• _To do_:
In the data below, find every line with the string "CommentTok" and pull it out.

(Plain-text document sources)

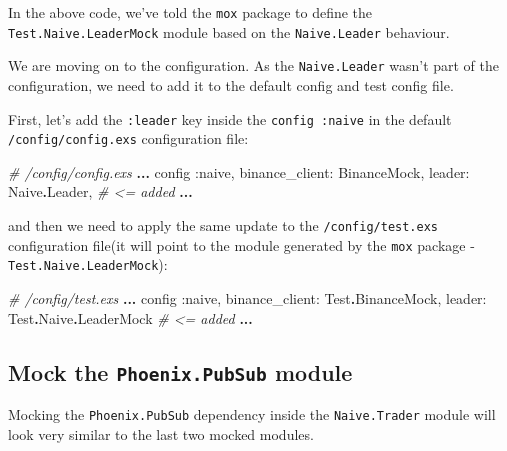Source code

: \documentclass[
  oneside]{book}
\newenvironment{Shaded}{\begin{snugshade}}{\end{snugshade}}
\newcommand{\CommentTok}[1]{\textcolor[rgb]{0.56,0.35,0.01}{\textit{#1}}}
\newcommand{\ConstantTok}[1]{\textcolor[rgb]{0.56,0.35,0.01}{#1}}
\newcommand{\NormalTok}[1]{#1}
\newcommand{\OperatorTok}[1]{\textcolor[rgb]{0.81,0.36,0.00}{\textbf{#1}}}
\newcommand{\VariableTok}[1]{\textcolor[rgb]{0.00,0.00,0.00}{#1}}
\begin{document}
In the above code, we've told the \texttt{mox} package to define the \texttt{Test.Naive.LeaderMock} module based on the \texttt{Naive.Leader} behaviour.

We are moving on to the configuration. As the \texttt{Naive.Leader} wasn't part of the configuration, we need to add it to the default config and test config file.

First, let's add the \texttt{:leader} key inside the \texttt{config\ :naive} in the default \texttt{/config/config.exs} configuration file:

\begin{Shaded}
\begin{Highlighting}[]
\CommentTok{\# /config/config.exs}
\OperatorTok{...}
\NormalTok{config }\VariableTok{:naive}\NormalTok{,}
  \VariableTok{binance\_client:} \ConstantTok{BinanceMock}\NormalTok{,}
  \VariableTok{leader:} \ConstantTok{Naive}\OperatorTok{.}\ConstantTok{Leader}\NormalTok{,        }\CommentTok{\# \textless{}= added}
  \OperatorTok{...}
\end{Highlighting}
\end{Shaded}

and then we need to apply the same update to the \texttt{/config/test.exs} configuration file(it will point to the module generated by the \texttt{mox} package - \texttt{Test.Naive.LeaderMock}):

\begin{Shaded}
\begin{Highlighting}[]
\CommentTok{\# /config/test.exs}
\OperatorTok{...}
\NormalTok{config }\VariableTok{:naive}\NormalTok{,}
  \VariableTok{binance\_client:} \ConstantTok{Test}\OperatorTok{.}\ConstantTok{BinanceMock}\NormalTok{,}
  \VariableTok{leader:} \ConstantTok{Test}\OperatorTok{.}\ConstantTok{Naive}\OperatorTok{.}\ConstantTok{LeaderMock}     \CommentTok{\# \textless{}= added}
  \OperatorTok{...}
\end{Highlighting}
\end{Shaded}

\newpage

\subsection{\texorpdfstring{Mock the \texttt{Phoenix.PubSub} module}{Mock the Phoenix.PubSub module}}\label{mock-the-phoenix.pubsub-module}

Mocking the \texttt{Phoenix.PubSub} dependency inside the \texttt{Naive.Trader} module will look very similar to the last two mocked modules.
\end{document}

• _Response to this task_:
\newcommand{\CommentTok}[1]{\textcolor[rgb]{0.56,0.35,0.01}{\textit{#1}}}
\CommentTok{\# /config/config.exs}
  \VariableTok{leader:} \ConstantTok{Naive}\OperatorTok{.}\ConstantTok{Leader}\NormalTok{,        }\CommentTok{\# \textless{}= added}
\CommentTok{\# /config/test.exs}
  \VariableTok{leader:} \ConstantTok{Test}\OperatorTok{.}\ConstantTok{Naive}\OperatorTok{.}\ConstantTok{LeaderMock}     \CommentTok{\# \textless{}= added}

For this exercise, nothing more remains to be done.